▸ Source material
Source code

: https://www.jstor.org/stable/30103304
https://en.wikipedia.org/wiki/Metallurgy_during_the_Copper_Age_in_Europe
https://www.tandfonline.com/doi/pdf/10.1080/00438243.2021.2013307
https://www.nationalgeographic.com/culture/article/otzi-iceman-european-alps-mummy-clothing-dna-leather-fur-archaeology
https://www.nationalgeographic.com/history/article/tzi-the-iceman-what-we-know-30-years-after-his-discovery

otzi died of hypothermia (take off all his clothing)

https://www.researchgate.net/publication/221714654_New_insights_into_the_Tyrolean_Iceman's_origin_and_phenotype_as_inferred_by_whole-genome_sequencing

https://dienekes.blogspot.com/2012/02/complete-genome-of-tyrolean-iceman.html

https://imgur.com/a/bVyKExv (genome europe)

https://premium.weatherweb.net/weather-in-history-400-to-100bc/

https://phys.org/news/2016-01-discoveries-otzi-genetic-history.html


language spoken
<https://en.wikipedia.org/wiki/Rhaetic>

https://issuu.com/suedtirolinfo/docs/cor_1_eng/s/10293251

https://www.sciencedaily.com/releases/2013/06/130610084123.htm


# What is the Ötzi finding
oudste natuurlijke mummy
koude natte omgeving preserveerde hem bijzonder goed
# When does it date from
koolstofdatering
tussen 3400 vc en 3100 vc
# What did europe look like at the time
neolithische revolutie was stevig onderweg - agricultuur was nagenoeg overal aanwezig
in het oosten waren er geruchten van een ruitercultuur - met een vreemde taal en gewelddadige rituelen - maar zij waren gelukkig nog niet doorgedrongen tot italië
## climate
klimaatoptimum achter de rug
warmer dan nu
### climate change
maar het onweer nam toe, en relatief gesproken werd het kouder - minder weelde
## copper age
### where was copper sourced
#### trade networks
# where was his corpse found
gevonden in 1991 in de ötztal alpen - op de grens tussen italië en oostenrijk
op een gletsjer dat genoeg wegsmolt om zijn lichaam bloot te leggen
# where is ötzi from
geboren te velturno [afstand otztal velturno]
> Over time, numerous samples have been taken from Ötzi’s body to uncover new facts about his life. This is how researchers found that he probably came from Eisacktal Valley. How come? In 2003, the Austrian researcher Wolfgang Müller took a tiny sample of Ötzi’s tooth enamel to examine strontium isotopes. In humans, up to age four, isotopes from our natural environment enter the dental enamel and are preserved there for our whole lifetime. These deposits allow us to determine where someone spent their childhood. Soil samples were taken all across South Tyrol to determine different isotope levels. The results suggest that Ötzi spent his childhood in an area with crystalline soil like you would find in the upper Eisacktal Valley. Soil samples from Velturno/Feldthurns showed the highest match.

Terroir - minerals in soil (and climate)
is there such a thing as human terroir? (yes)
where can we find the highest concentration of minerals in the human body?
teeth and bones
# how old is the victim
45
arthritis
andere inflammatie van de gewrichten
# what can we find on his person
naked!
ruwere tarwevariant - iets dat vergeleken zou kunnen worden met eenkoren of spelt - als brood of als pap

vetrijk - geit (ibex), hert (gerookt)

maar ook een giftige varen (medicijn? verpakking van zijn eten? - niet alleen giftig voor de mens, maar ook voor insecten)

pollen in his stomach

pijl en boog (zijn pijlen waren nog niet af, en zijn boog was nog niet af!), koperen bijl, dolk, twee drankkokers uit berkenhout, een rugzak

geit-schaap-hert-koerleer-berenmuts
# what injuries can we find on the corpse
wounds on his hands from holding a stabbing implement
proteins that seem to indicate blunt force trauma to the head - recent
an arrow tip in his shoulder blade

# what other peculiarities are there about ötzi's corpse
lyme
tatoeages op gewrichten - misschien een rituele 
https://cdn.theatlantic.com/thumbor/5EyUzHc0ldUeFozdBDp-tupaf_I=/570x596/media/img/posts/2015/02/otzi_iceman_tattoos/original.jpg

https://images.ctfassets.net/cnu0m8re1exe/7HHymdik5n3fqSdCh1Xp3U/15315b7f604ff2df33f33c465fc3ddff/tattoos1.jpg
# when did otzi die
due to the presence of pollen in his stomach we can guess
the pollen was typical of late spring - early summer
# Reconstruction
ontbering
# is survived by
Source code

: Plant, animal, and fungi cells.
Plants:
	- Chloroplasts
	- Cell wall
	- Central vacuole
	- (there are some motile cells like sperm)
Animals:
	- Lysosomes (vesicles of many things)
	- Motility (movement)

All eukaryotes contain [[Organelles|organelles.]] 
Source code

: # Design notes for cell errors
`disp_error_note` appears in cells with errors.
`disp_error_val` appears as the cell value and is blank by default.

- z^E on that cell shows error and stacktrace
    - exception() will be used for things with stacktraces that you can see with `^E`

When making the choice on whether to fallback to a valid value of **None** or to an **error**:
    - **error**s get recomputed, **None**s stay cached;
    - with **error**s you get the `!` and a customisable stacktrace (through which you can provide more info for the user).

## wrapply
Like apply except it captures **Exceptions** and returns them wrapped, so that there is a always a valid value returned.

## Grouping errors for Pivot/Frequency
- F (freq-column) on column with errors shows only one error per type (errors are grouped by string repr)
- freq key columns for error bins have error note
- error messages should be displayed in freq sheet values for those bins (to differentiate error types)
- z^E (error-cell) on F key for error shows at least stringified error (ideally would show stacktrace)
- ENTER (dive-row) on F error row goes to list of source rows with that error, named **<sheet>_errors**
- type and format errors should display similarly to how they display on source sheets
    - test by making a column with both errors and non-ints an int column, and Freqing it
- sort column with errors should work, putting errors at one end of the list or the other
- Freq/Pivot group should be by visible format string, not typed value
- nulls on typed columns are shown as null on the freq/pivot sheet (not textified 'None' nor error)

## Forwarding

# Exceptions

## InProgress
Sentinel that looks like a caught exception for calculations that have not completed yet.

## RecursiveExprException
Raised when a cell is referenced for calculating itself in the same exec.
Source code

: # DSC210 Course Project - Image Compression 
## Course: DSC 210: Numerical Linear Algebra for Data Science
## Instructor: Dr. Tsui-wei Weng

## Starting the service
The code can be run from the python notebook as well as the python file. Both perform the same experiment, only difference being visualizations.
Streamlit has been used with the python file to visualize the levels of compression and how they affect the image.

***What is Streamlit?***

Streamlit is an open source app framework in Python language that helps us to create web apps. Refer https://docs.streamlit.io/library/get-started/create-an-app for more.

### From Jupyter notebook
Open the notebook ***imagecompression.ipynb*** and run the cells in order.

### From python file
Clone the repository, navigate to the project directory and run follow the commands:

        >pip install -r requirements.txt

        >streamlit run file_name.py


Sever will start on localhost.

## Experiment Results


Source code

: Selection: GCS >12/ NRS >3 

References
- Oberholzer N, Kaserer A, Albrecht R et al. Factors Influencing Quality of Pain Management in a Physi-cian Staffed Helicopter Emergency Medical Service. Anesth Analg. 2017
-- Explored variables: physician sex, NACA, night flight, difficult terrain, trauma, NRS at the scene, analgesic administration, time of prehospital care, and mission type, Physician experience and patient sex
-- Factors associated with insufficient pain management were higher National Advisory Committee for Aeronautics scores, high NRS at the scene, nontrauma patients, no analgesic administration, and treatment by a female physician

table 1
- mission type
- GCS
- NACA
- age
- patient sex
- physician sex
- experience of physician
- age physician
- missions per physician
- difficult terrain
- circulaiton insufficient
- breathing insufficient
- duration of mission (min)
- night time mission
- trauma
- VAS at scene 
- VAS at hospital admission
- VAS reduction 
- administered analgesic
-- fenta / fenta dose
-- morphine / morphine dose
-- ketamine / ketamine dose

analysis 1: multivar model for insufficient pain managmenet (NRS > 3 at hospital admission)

▸ Task item
When a line of the material holds the string "will", copy that line.

▸ Answer to this problem
    - exception() will be used for things with stacktraces that you can see with `^E`
Sever will start on localhost.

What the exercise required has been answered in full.